All lines of the listing that contain "Contributors" should be shown in full.
Input data START
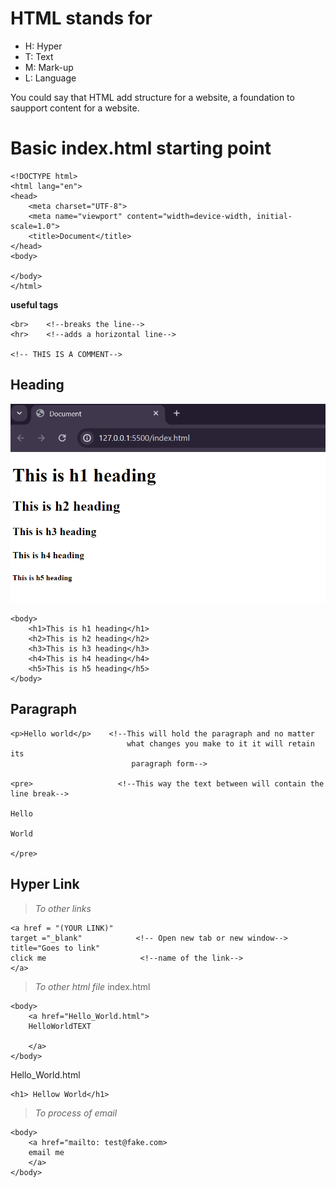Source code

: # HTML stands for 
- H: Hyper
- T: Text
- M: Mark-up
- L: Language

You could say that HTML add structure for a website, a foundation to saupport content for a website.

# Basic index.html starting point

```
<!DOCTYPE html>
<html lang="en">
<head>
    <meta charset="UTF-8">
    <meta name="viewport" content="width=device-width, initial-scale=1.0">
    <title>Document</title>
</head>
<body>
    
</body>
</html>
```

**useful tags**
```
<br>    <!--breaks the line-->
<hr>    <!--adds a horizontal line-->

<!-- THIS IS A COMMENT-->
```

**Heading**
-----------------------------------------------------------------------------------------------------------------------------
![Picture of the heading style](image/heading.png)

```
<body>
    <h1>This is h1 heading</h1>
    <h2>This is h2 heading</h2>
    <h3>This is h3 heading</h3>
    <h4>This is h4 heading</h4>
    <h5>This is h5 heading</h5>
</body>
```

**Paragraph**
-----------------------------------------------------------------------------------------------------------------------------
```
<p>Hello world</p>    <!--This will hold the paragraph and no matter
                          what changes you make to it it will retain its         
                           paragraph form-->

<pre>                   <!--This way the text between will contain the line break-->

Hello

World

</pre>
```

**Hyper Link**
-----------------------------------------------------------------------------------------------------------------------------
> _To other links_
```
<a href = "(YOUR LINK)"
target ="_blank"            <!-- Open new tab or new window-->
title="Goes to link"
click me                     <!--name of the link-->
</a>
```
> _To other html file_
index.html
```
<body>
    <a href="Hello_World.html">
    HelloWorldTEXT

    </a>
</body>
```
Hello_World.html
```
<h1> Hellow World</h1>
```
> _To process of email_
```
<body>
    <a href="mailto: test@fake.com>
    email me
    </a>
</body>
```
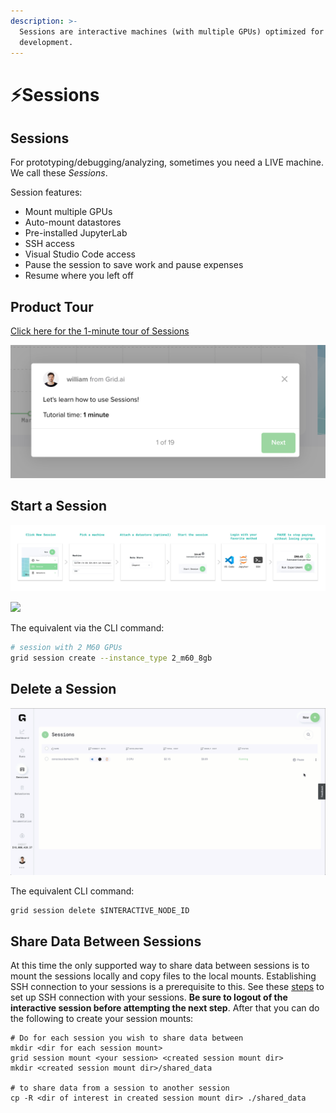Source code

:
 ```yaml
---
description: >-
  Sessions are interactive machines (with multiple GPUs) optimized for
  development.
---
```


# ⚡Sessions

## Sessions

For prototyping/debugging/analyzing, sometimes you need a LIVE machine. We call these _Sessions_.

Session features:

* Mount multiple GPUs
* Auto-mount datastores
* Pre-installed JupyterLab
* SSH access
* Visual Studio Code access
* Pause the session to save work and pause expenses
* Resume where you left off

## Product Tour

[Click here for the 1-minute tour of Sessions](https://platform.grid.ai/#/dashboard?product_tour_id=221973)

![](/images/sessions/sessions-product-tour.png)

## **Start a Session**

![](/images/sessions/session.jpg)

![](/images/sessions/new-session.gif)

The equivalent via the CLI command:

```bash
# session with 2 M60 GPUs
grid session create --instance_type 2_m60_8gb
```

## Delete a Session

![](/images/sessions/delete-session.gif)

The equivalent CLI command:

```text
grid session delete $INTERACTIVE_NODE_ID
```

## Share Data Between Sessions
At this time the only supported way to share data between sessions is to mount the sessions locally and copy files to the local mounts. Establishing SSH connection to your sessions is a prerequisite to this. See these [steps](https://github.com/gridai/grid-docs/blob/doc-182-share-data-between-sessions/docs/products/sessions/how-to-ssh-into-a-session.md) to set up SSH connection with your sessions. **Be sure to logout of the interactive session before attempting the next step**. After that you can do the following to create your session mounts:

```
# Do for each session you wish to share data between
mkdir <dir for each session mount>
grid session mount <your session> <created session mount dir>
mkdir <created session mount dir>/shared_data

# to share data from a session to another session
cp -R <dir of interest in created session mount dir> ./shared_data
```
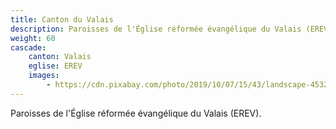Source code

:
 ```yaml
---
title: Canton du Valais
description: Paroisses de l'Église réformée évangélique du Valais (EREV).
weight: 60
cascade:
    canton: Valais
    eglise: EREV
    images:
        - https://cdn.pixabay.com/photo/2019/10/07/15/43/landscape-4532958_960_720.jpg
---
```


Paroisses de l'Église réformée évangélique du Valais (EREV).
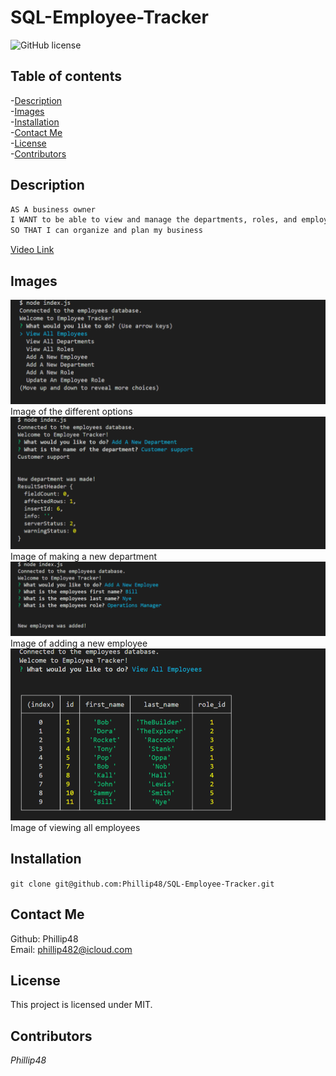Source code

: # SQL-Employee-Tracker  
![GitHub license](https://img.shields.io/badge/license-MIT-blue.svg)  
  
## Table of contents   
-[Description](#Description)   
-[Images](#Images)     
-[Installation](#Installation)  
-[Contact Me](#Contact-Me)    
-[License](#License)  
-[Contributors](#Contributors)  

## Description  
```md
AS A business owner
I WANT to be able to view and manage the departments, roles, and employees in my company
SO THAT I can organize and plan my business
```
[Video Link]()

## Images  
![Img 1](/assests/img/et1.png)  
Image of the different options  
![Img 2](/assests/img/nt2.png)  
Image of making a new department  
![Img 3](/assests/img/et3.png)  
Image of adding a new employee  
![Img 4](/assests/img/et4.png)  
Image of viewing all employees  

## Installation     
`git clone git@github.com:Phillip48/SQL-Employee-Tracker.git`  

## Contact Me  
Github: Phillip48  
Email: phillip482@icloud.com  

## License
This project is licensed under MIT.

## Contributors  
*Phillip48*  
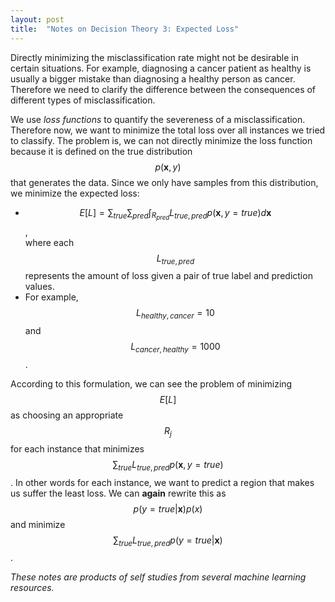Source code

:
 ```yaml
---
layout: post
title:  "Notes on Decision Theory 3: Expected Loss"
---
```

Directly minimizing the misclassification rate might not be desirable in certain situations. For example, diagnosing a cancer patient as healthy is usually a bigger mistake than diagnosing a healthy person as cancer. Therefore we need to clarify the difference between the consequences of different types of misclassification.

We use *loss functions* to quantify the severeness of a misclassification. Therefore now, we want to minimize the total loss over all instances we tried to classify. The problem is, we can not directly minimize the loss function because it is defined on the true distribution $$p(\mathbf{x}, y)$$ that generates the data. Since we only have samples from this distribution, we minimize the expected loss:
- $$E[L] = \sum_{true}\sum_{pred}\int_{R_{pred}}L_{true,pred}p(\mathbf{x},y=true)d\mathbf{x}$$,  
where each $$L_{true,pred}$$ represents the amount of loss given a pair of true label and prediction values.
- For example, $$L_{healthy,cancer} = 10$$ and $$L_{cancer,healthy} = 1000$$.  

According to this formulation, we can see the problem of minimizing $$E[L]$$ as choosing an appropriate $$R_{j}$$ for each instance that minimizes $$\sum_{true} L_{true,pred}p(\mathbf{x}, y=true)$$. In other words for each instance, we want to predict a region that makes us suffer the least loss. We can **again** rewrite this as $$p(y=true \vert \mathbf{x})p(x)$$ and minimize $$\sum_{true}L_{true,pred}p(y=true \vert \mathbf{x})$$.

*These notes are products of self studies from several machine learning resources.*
Input data END
* Reply to the task *
-[Contributors](#Contributors)  
## Contributors  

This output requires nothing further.